(Dataset entries)
***

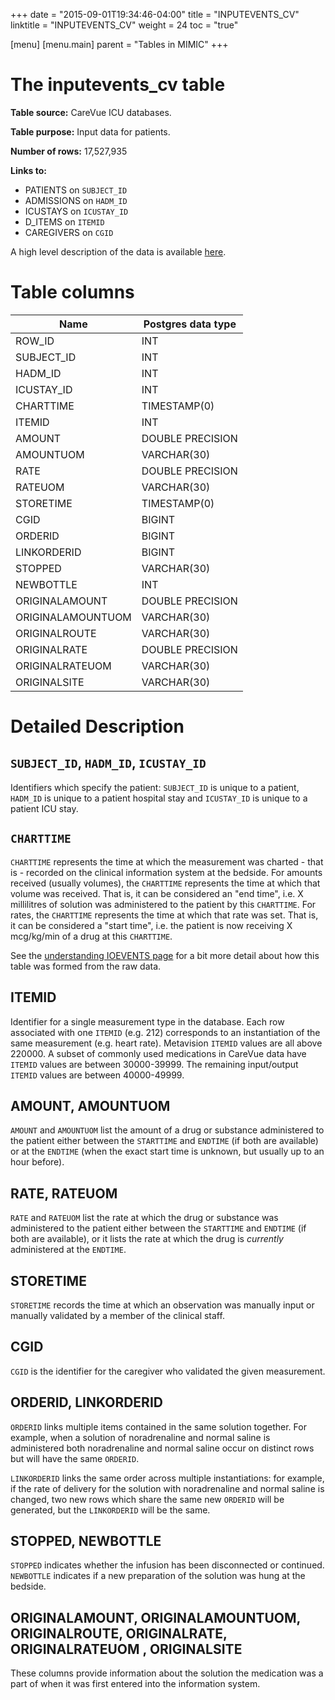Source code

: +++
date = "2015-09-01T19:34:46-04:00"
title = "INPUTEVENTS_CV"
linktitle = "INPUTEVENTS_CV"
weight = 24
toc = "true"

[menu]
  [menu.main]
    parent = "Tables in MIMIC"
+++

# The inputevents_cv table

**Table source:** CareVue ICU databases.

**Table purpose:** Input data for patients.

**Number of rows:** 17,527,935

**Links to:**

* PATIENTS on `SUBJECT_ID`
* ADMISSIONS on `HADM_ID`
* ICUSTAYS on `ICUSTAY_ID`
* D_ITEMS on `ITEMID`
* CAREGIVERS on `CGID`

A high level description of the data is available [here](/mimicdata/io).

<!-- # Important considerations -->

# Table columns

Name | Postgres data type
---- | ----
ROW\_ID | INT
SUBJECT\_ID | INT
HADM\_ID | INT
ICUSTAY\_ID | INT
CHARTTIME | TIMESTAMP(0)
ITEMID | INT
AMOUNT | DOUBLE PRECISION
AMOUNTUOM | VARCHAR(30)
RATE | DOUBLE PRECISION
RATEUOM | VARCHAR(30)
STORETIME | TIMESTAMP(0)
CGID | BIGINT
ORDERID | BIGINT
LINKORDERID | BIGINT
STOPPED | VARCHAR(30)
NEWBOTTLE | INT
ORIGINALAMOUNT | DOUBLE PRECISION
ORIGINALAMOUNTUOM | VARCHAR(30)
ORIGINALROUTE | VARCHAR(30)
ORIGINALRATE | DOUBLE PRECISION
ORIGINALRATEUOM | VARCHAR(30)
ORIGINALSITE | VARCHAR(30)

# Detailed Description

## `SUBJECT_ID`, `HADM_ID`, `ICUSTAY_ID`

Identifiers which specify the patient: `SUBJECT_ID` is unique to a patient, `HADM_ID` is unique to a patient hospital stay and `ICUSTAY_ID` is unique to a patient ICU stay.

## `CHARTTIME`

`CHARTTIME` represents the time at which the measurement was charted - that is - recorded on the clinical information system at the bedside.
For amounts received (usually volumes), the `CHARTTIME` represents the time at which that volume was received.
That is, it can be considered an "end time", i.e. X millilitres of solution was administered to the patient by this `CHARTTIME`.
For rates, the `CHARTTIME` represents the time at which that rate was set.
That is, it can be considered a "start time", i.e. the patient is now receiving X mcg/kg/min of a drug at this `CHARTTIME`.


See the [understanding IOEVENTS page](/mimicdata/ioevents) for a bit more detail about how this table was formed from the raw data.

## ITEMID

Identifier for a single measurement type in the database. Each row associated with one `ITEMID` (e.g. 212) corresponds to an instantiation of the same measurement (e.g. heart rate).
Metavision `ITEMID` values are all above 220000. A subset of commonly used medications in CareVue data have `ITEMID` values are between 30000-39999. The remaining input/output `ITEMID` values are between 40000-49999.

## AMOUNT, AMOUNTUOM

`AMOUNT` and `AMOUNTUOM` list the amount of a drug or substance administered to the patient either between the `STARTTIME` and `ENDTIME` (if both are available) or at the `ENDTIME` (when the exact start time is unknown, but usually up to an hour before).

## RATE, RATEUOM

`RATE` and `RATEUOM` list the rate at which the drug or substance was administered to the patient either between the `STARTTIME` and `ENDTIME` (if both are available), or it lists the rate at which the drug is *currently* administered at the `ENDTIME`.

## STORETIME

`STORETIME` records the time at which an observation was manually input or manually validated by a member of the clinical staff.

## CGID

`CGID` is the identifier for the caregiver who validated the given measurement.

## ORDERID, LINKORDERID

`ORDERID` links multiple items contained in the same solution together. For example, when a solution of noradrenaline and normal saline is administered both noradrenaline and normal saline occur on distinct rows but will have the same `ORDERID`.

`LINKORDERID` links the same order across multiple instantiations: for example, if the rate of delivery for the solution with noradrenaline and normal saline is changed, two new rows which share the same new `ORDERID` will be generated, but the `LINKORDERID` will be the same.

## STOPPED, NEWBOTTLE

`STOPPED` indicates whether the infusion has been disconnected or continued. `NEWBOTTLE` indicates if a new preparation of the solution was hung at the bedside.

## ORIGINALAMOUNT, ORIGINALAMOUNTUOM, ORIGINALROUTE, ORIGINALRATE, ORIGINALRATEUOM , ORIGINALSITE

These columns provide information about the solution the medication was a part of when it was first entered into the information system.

***

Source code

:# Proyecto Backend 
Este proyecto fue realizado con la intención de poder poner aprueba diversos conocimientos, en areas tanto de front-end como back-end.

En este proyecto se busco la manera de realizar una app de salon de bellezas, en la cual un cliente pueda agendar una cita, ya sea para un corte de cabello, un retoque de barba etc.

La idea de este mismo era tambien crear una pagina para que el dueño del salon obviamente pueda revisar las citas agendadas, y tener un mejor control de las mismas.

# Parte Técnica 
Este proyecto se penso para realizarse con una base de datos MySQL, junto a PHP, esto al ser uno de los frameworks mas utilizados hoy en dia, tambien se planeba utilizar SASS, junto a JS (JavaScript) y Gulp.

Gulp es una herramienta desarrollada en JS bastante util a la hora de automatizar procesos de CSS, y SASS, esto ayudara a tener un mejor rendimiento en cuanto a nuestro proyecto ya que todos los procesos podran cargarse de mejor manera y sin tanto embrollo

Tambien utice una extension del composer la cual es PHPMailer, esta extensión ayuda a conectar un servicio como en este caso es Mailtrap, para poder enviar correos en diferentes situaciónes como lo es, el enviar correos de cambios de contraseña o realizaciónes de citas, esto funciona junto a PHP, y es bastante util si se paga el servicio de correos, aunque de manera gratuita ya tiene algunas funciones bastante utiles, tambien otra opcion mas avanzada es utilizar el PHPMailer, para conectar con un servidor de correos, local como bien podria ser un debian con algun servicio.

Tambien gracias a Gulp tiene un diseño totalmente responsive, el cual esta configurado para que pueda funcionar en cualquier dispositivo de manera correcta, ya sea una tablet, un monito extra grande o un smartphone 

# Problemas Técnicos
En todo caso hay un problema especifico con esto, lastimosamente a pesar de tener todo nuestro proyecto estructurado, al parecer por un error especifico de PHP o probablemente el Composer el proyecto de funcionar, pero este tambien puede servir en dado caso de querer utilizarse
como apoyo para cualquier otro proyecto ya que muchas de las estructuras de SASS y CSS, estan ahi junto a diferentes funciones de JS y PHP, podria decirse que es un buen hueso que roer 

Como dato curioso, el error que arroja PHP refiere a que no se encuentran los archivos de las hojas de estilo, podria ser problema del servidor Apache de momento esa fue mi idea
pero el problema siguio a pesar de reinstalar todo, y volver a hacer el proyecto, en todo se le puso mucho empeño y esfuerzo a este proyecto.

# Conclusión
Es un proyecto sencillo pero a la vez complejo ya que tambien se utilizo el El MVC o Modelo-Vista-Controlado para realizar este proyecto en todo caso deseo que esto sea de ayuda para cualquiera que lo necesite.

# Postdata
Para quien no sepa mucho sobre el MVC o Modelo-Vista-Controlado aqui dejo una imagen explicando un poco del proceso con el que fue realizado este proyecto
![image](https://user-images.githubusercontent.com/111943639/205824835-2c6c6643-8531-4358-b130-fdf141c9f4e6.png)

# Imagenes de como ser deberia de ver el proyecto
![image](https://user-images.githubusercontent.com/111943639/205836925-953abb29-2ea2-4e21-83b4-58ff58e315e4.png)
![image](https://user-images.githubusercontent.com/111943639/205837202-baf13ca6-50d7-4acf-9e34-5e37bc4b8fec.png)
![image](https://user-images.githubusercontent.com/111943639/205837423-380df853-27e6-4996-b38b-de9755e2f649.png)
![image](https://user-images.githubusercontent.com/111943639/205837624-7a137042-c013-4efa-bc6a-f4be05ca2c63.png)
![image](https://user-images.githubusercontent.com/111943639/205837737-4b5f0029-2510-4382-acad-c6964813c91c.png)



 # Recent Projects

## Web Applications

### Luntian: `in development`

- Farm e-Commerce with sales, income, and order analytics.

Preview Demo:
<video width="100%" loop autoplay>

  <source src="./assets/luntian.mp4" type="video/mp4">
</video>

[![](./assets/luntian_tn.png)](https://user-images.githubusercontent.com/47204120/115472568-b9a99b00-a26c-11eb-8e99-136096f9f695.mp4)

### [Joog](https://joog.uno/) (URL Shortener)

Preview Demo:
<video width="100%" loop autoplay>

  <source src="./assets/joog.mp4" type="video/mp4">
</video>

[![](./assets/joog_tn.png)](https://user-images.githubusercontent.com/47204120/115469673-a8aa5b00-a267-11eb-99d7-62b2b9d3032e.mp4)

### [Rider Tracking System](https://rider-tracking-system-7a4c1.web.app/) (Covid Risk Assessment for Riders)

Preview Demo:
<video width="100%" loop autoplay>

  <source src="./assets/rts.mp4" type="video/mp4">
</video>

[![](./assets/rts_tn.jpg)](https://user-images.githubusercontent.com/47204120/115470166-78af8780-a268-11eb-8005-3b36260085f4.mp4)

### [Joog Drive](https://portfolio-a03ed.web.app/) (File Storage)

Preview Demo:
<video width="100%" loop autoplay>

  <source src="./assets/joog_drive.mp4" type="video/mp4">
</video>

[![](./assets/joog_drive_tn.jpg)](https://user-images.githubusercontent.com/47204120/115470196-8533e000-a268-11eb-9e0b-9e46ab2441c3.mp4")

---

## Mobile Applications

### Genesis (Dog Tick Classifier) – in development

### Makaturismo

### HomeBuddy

***

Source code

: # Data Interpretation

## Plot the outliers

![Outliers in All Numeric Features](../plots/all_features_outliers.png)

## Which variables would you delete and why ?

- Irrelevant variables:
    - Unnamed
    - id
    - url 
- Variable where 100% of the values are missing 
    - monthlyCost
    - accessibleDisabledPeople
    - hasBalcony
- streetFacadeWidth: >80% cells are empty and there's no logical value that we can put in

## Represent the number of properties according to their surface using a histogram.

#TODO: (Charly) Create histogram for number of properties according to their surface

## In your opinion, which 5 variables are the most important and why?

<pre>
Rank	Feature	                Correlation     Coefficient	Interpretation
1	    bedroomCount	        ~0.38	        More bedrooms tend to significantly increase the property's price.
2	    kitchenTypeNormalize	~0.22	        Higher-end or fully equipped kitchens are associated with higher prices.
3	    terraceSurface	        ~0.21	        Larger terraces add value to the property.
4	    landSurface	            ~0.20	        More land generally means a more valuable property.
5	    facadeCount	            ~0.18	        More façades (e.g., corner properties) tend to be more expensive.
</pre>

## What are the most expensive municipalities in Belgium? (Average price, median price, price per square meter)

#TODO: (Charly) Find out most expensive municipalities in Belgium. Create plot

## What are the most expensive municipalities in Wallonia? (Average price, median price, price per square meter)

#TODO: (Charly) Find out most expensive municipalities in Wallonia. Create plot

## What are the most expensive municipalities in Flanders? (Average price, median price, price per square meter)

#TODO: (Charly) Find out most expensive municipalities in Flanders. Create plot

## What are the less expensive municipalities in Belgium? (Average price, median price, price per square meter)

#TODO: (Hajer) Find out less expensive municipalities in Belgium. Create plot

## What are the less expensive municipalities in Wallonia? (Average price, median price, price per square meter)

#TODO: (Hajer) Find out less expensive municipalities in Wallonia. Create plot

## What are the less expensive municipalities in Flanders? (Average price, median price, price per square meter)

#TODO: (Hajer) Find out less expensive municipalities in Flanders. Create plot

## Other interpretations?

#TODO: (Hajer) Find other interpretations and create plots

***

*YOUR ASSIGNMENT*
Report every line in the data that holds "Flanders", copying each one.

*RESPONSE*
## What are the most expensive municipalities in Flanders? (Average price, median price, price per square meter)
#TODO: (Charly) Find out most expensive municipalities in Flanders. Create plot
## What are the less expensive municipalities in Flanders? (Average price, median price, price per square meter)
#TODO: (Hajer) Find out less expensive municipalities in Flanders. Create plot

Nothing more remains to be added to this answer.